• **Source information**:
↓↓↓
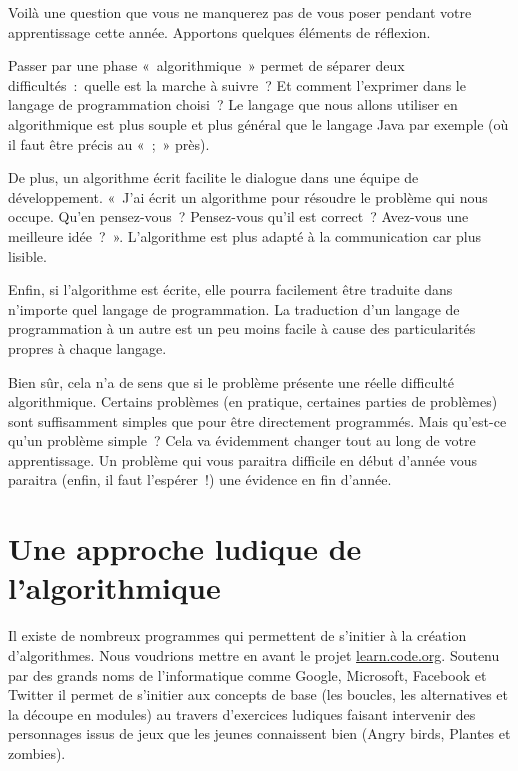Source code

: 	Voilà une question que vous ne manquerez pas de vous poser pendant votre
	apprentissage cette année. Apportons quelques éléments de réflexion.

	\begin{liste}
	\item
		Passer par une phase «~algorithmique~» permet de séparer deux 
		difficultés~:~quelle est la marche à suivre~? Et comment l’exprimer
		dans le langage de programmation choisi~? Le langage que nous allons
		utiliser en algorithmique est plus souple et plus général que le langage Java
		par exemple (où il faut être précis au «~;~» près).
	\item
		De plus, un algorithme écrit facilite le dialogue dans une équipe de
		développement. «~J’ai écrit un algorithme pour
		résoudre le problème qui nous occupe. Qu’en
		pensez-vous~? Pensez-vous qu’il est correct~?
		Avez-vous une meilleure idée~?~». L’algorithme est plus adapté à la
		communication car plus lisible.
	\item
		Enfin, si l'algorithme est écrite, elle pourra facilement être traduite
		dans n’importe quel langage de programmation. La
		traduction d’un langage de programmation à un autre
		est un peu moins facile à cause des particularités propres à chaque
		langage.
	\end{liste}

	Bien sûr, cela n’a de sens que si le problème présente
	une réelle difficulté algorithmique. Certains problèmes (en pratique,
	certaines parties de problèmes) sont suffisamment simples que pour être
	directement programmés. Mais qu’est-ce
	qu’un problème simple~? Cela va évidemment changer
	tout au long de votre apprentissage. Un problème qui vous paraitra
	difficile en début d’année vous paraitra (enfin, il
	faut l’espérer~!) une évidence en fin
	d’année.

\section{Une approche ludique de l'algorithmique}

	Il existe de nombreux programmes qui permettent de s'initier
	à la création d'algorithmes.
	Nous voudrions mettre en avant le projet \url{learn.code.org}.
	Soutenu par des grands noms de l'informatique comme 
	\textsf{Google}, \textsf{Microsoft}, \textsf{Facebook} et \textsf{Twitter}
	il permet de s'initier aux concepts de base
	(les boucles, les alternatives et la découpe en modules)
	au travers d'exercices ludiques faisant intervenir des
	personnages issus de jeux que les jeunes connaissent bien 
	(\textsf{Angry birds}, \textsf{Plantes et zombies}).
	

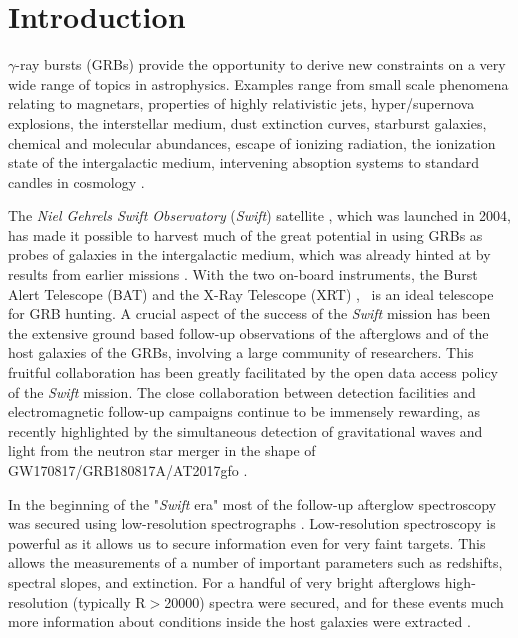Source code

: \documentclass{aa}    %
\begin{document}
\maketitle

\section{Introduction}

$\gamma$-ray bursts (GRBs) provide the opportunity to derive new constraints on
a very wide range of topics in astrophysics. Examples range from small scale
phenomena relating to magnetars, properties of highly relativistic jets,
hyper/supernova explosions, the interstellar medium, dust extinction curves,
starburst galaxies, chemical and molecular abundances, escape of ionizing
radiation, the ionization state of the intergalactic medium, intervening
absoption systems to standard candles in cosmology \citep[e.g.,][]{Lyons2010,
	Molinari2007, HjorthBloom2012, Wijers1998, Prochaska2009, Savaglio2006,
	Ghirlanda2007, Vergani2009, Christensen2017}.

The \textit{Niel Gehrels Swift Observatory} ({\it Swift}) satellite
\citep{Gehrels2004, Gehrels2009}, which was launched in 2004, has made it
possible to harvest much of the great potential in using GRBs as probes of
galaxies in the intergalactic medium, which was already hinted at by results
from earlier missions \citep[e.g.,][]{VanParadijs2000, Ricker2004}. With the two
on-board instruments, the Burst Alert Telescope (BAT) \citep{Barthelmy2005} and
the X-Ray Telescope (XRT) \citep{Burrows2005}, \swift~is an ideal telescope for
GRB hunting. A crucial aspect of the success of the {\it Swift} mission has been
the extensive ground based follow-up observations of the afterglows and of the
host galaxies of the GRBs, involving a large community of researchers. This
fruitful collaboration has been greatly facilitated by the open data access
policy of the {\it Swift} mission. The close collaboration between detection
facilities and electromagnetic  follow-up campaigns continue to be immensely
rewarding, as recently highlighted by the simultaneous detection of
gravitational waves and light from the neutron star merger in the shape of
GW170817/GRB180817A/AT2017gfo \citep{LIGOScientificCollaboration2017a,
	LIGOScientificCollaboration2017}.

In the beginning of the "{\it Swift} era" most of the follow-up afterglow
spectroscopy was secured using low-resolution spectrographs \citep[typically
R=$\lambda/\Delta\lambda$$<$1000, e.g.][]{Fynbo2009}. Low-resolution
spectroscopy is powerful as it allows us to secure information even for very faint
targets. This allows the measurements of a number of important parameters such
as redshifts, spectral slopes, and extinction. For a handful of very bright
afterglows high-resolution (typically R$>$20000) spectra were secured, and for
these events much more information about conditions inside the host galaxies
were extracted \citep[e.g.,][]{Fiore2005, Thone2007, Prochaska2007,
	Vreeswijk2007, Castro-Tirado2010}.
\end{document}
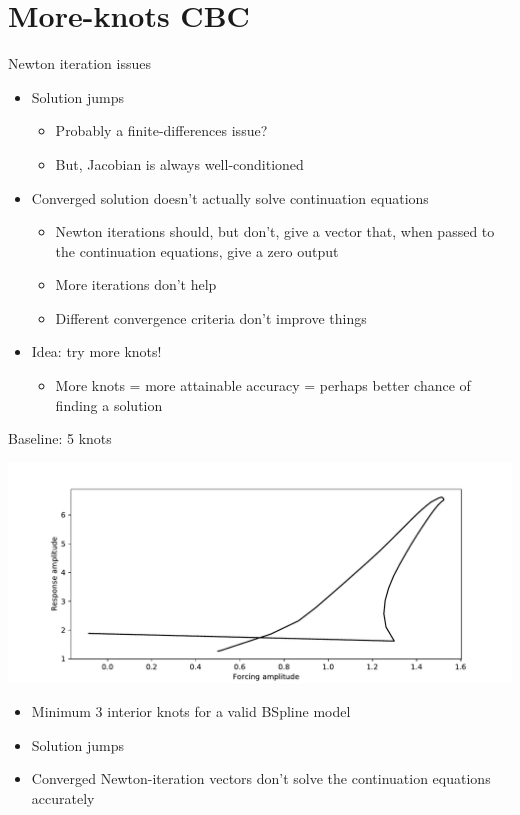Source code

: \documentclass[presentation]{beamer}
\begin{document}
\section{More-knots CBC}
\label{sec:org1938be4}
\begin{frame}[label={sec:org7f4e2ae}]{Newton iteration issues}
\begin{itemize}
\item Solution jumps
\begin{itemize}
\item Probably a finite-differences issue?
\item But, Jacobian is always well-conditioned
\end{itemize}
\end{itemize}
\vfill
\begin{itemize}
\item Converged solution doesn't actually solve continuation equations
\begin{itemize}
\item Newton iterations should, but don't, give a vector that, when passed to the continuation equations, give a zero output
\item More iterations don't help
\item Different convergence criteria don't improve things
\end{itemize}
\end{itemize}
\vfill
\begin{itemize}
\item Idea: try more knots!
\begin{itemize}
\item More knots = more attainable accuracy = perhaps better chance of finding a solution
\end{itemize}
\end{itemize}
\end{frame}

\begin{frame}[label={sec:org47d787e},plain]{Baseline: 5 knots}
\begin{center}
\includegraphics[width=.9\linewidth]{./5_knots_cbc.pdf}
\end{center}

\begin{itemize}
\item Minimum 3 interior knots for a valid BSpline model
\item Solution jumps
\item Converged Newton-iteration vectors don't solve the continuation equations accurately
\end{itemize}
\end{frame}
\end{document}
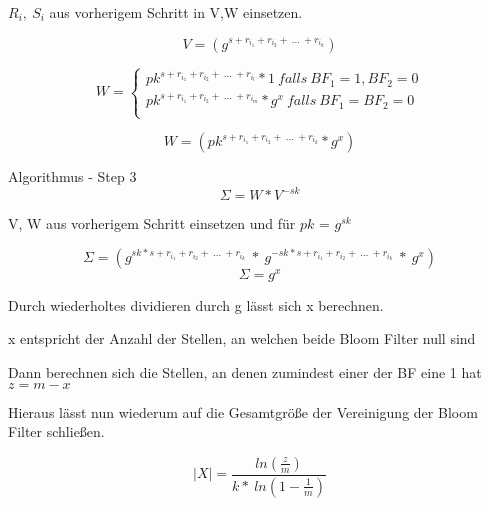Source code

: \documentclass{beamer}
\begin{document}
	\begin{frame}
		\begin{arrowlist}
			\item 	 $R_{i}, \  S_{i}$ aus vorherigem Schritt in V,W einsetzen.
			
		\end{arrowlist}
		
		$$ V = (g^{s + r_{i_{1}} + r_{i_{2}} + \ ...\ +r_{i_{k}}})$$
		
		\[
		W =\left\{
		\begin{array}{ll}
		pk^{s + r_{i_{1}} + r_{i_{2}} + \ ...\ +r_{i_{l}}}*1 \ falls \ BF_{1} = 1,BF_{2} = 0 \\
		pk^{s + r_{i_{1}} + r_{i_{2}} + \ ...\ +r_{i_{m}}}*g^{x} \ falls \ BF_{1} = BF_{2} = 0\\
		\end{array}
		\right.
		\]
		
		$$ W= (pk^{s + r_{i_{1}} + r_{i_{2}} + \ ...\ +r_{i_{k}}}* g^x)$$
		
	\end{frame}
	
	
	\begin{frame}{Algorithmus - Step 3}
		$$\Sigma = W * V^{-sk}$$
		\begin{arrowlist}
			\item V, W aus vorherigem Schritt einsetzen und für $pk$ = $g^{sk}$ 
		\end{arrowlist}
		\vskip 0.1cm 
		
		$$\Sigma = (g^{sk * s + r_{i_{1}} + r_{i_{2}} + \ ...\ +r_{i_{k}}} \ * \ g^{-sk * s + r_{i_{1}} + r_{i_{2}} + \ ...\ +r_{i_{k}}} \ * \ g^x) $$
		$$\Sigma = g^x$$
	\end{frame}
	
	\begin{frame}
		\begin{arrowlist}
			\item Durch wiederholtes dividieren durch g lässt sich x berechnen.
			\item x entspricht der Anzahl der Stellen, an welchen beide Bloom Filter null sind
			\item Dann berechnen sich die Stellen, an denen zumindest einer der BF eine 1 hat $z = m - x$
			\item Hieraus lässt nun wiederum auf die Gesamtgröße der Vereinigung der Bloom Filter schließen.
		\end{arrowlist}
		$$ |X| = \frac{ln( \frac{z}{m})}{k* \ ln(1- \frac{1}{m})}$$
	\end{frame}
	
\end{document}
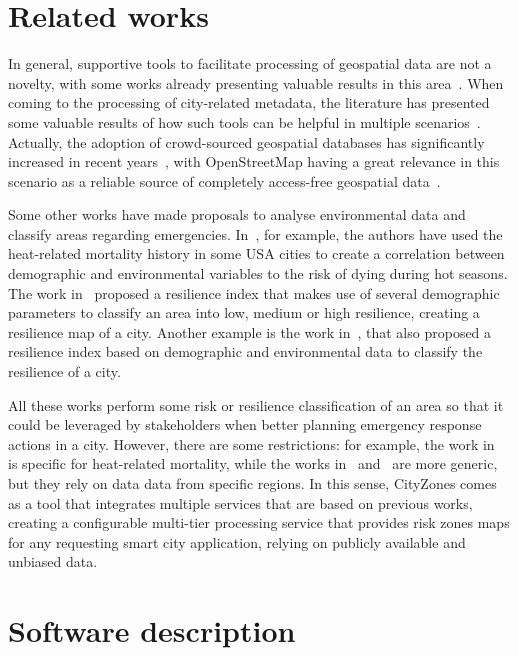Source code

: \begin{refsection}
\section{Related works}

In general, supportive tools to facilitate processing of geospatial data are not a novelty, with some works already presenting valuable results in this area~\cite{geospatial1,geospatial2,simulationflood}. When coming to the processing of city-related metadata, the literature has presented some valuable results of how such tools can be helpful in multiple scenarios~\cite{geospatial3,geospatial4}. Actually, the adoption of crowd-sourced geospatial databases has significantly increased in recent years~\cite{geospatial5,geospatial6}, with OpenStreetMap having a great relevance in this scenario as a reliable source of completely access-free geospatial data~\cite{osm}.

Some other works have made proposals to analyse environmental data and classify areas regarding emergencies. In~\cite{classificacao1_calor}, for example, the authors have used the heat-related mortality history in some USA cities to create a correlation between demographic and environmental variables to the risk of dying during hot seasons. The work in~\cite{classificacao2_clima} proposed a resilience index that makes use of several demographic parameters to classify an area into low, medium or high resilience, creating a resilience map of a city. Another example is the work in~\cite{classificacao3_redi}, that also proposed a resilience index based on demographic and environmental data to classify the resilience of a city.

All these works perform some risk or resilience classification of an area so that it could be leveraged by stakeholders when better planning emergency response actions in a city. However, there are some restrictions: for example, the work in~\cite{classificacao1_calor} is specific for heat-related mortality, while the works in~\cite{classificacao2_clima} and~\cite{classificacao3_redi} are more generic, but they rely on data data from specific regions. In this sense, CityZones comes as a tool that integrates multiple services that are based on previous works, creating a configurable multi-tier processing service that provides risk zones maps for any requesting smart city application, relying on publicly available and unbiased data.

\section{Software description}


\end{refsection}
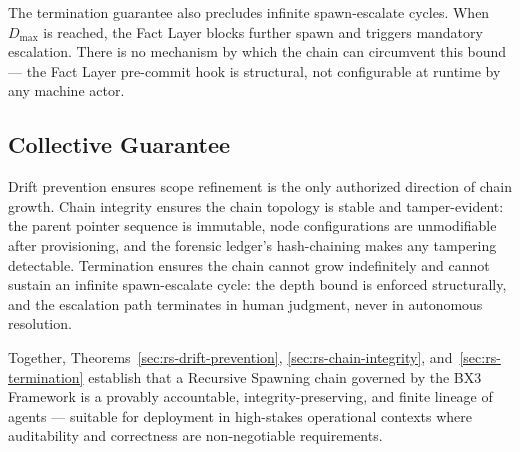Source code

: The termination guarantee also precludes infinite spawn-escalate cycles. When $D_{\mathrm{max}}$ is reached, the Fact Layer blocks further spawn and triggers mandatory escalation. There is no mechanism by which the chain can circumvent this bound — the Fact Layer pre-commit hook is structural, not configurable at runtime by any machine actor.

\subsection{Collective Guarantee}
\label{sec:rs-collective-guarantee}

Drift prevention ensures scope refinement is the only authorized direction of chain growth. Chain integrity ensures the chain topology is stable and tamper-evident: the parent pointer sequence is immutable, node configurations are unmodifiable after provisioning, and the forensic ledger's hash-chaining makes any tampering detectable. Termination ensures the chain cannot grow indefinitely and cannot sustain an infinite spawn-escalate cycle: the depth bound is enforced structurally, and the escalation path terminates in human judgment, never in autonomous resolution.

Together, Theorems~\ref{sec:rs-drift-prevention}, \ref{sec:rs-chain-integrity}, and~\ref{sec:rs-termination} establish that a Recursive Spawning chain governed by the BX3 Framework is a provably accountable, integrity-preserving, and finite lineage of agents — suitable for deployment in high-stakes operational contexts where auditability and correctness are non-negotiable requirements.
↑↑↑
• **What this task involves**: State how many lines in the records above contain the word "intergalactic", giving only the number.

• **Your response**: 2